Acquired Immunodeficiency Syndrome Patient on Amphetamines with Toxic Epidermal Necrolysis

Case Report

Austin J Dermatolog. 2016; 3(1): 1043.

Acquired Immunodeficiency Syndrome Patient on Amphetamines with Toxic Epidermal Necrolysis

Yuan-Yu Hou*, Chi-Hsuan Chiang and Feng-Jie Lai

Department of Dermatology, Chi Mei Medical Center, Taiwan

*Corresponding author: Yuan-Yu Hou, Department of Dermatology, Chi Mei Medical Center, Taiwan

Received: December 08, 2015; Accepted: January 15, 2016; Published: January 18, 2016

Abstract

Toxic Epidermal Necrolysis (TEN) is a life threatening disease. Marked keratinocyte apoptosis attributes extensive epidermis detachment. It is mostly drug-related. Aside from the common culprits such as allopurinol, anticonvulsants, antibiotics and Non-Steroid Anti-Inflammatory Drugs (NSAIDs), some reports pointed out that Human Immunodeficiency Virus (HIV) positive patients and amphetamine abusers suffer greater incidence of TEN. We report such a case. Although the pathophysiology of TEN is still veiled, it is believed that complex immune responses play an important role. Further studies for understanding this lethal disease need to be proceeded. Sepsis and multiple organ failure are the major causes of death. Prompt diagnosis and intensive care are imperative.

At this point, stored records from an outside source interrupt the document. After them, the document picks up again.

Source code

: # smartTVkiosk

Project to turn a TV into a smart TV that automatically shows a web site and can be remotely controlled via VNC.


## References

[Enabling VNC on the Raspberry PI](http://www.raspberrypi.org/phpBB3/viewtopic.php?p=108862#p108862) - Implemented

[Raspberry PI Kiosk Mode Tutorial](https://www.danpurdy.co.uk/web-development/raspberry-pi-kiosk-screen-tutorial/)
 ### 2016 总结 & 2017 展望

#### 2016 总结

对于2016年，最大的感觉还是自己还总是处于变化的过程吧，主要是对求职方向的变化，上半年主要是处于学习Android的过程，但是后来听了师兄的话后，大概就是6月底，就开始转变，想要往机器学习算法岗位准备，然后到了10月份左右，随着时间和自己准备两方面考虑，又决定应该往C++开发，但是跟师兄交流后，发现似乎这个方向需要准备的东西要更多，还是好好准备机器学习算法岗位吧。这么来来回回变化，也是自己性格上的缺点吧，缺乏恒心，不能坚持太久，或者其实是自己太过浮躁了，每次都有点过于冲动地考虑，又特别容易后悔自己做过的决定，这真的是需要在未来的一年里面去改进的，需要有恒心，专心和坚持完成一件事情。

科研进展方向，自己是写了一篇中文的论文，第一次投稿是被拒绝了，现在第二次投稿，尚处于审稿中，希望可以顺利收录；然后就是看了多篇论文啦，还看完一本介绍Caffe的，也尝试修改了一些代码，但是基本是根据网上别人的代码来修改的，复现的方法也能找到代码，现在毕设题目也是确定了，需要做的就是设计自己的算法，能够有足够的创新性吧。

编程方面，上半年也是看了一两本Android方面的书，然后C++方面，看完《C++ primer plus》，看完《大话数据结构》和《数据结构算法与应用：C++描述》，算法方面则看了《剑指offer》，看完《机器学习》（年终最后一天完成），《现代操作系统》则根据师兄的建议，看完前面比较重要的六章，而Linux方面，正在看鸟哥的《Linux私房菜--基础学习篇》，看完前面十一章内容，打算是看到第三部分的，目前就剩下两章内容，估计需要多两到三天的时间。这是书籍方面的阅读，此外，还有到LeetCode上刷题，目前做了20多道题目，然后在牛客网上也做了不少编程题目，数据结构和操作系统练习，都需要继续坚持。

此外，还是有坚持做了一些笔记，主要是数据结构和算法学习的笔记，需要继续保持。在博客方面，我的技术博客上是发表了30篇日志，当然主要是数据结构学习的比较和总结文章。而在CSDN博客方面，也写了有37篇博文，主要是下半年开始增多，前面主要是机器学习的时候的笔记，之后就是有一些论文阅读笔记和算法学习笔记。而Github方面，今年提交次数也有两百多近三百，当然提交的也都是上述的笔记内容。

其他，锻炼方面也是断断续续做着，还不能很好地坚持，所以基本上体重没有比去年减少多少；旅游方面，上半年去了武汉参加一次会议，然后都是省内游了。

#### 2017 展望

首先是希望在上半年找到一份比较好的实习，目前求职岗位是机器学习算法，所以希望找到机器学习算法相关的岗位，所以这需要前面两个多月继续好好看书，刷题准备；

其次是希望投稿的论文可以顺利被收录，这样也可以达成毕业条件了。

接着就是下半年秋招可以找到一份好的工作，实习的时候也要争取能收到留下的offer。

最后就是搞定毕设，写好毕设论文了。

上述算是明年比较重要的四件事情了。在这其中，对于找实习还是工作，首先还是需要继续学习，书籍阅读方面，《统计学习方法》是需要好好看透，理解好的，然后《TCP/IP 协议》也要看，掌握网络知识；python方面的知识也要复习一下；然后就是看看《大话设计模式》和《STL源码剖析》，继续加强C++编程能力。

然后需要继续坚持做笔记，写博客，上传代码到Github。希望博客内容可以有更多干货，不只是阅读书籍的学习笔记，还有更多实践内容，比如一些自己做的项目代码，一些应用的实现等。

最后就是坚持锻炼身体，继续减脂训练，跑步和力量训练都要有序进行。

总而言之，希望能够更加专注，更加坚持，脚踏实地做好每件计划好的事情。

Keywords:Amphetamine; HIV; AIDS; TEN

Here we report a Human Immunodeficiency Virus (HIV) positive patient on amphetamines with toxic epidermal necrolysis.

Case Presentation

A 24 year-old man who was diagnosed with HIV infection and never received therapy for AIDS. Fever, malaise, sore throat and conjunctivitis proceeded 3 days before skin lesions developed. Patient visited our emergency room, was admitted to burn center thereafter. Generalized painful erythematous to brownish patches with multiple eroded bullae and macules over trunk and extremities were noticed. The skin lesions started from upper trunk and face, and then spread to other parts of the body and extremities, with more than 80% of total Body Surface Area (BSA) involved. Lesions were mostly in erythematous at the beginning, turned darker later on, and started peeling off as it progressed. Blisters/bullae were either flaccid or ruptured. The lesion extended by giving pressure, thus Nikolsky’s sign was positive on physical examination. In addition, oral ulcers, scrotal ulcers were also prominent (Figure 1). Patient denied any medication intake prior to the skin rashes, except amphetamine inhalation about 1 to 2 weeks previous to the above dermatologic examination. Similar but milder episode happened 2 months ago. During the admission period, significant laboratory data : WBC: 2500 /dl (3400-9100 /dL), Hematocrit (Hct): 36.6 % (40-49%), albumin: 3.1 g/dL (3.8-5.3 g/dL), CRP: 15.68 mg/L (< 3 mg/L), hemoglobin : 12.0 g/dL (13.5-17.5 g/ dL), S-GOT(AST)/S-GPT(ALT): 73/65 IU/L (10-50 IU/L), CD4+ lymphocyte counts: 207 /uL (404-1612 /uL), atypical lymphocytes: 2% (=0), CD4+/CD8 ratio: 0.6 (1.2-2.0), HIV viral load test: 125901 copies/ml (non-detected). The vital sign was stable. After admission, no sign of pulmonary embolism/edema, Acute Respiratory Distress Syndrome (ARDS), gastrointestinal hemorrhage, prerenal azotemia, acute tubular necrosis, hypovolemic shock or sepsis appeared.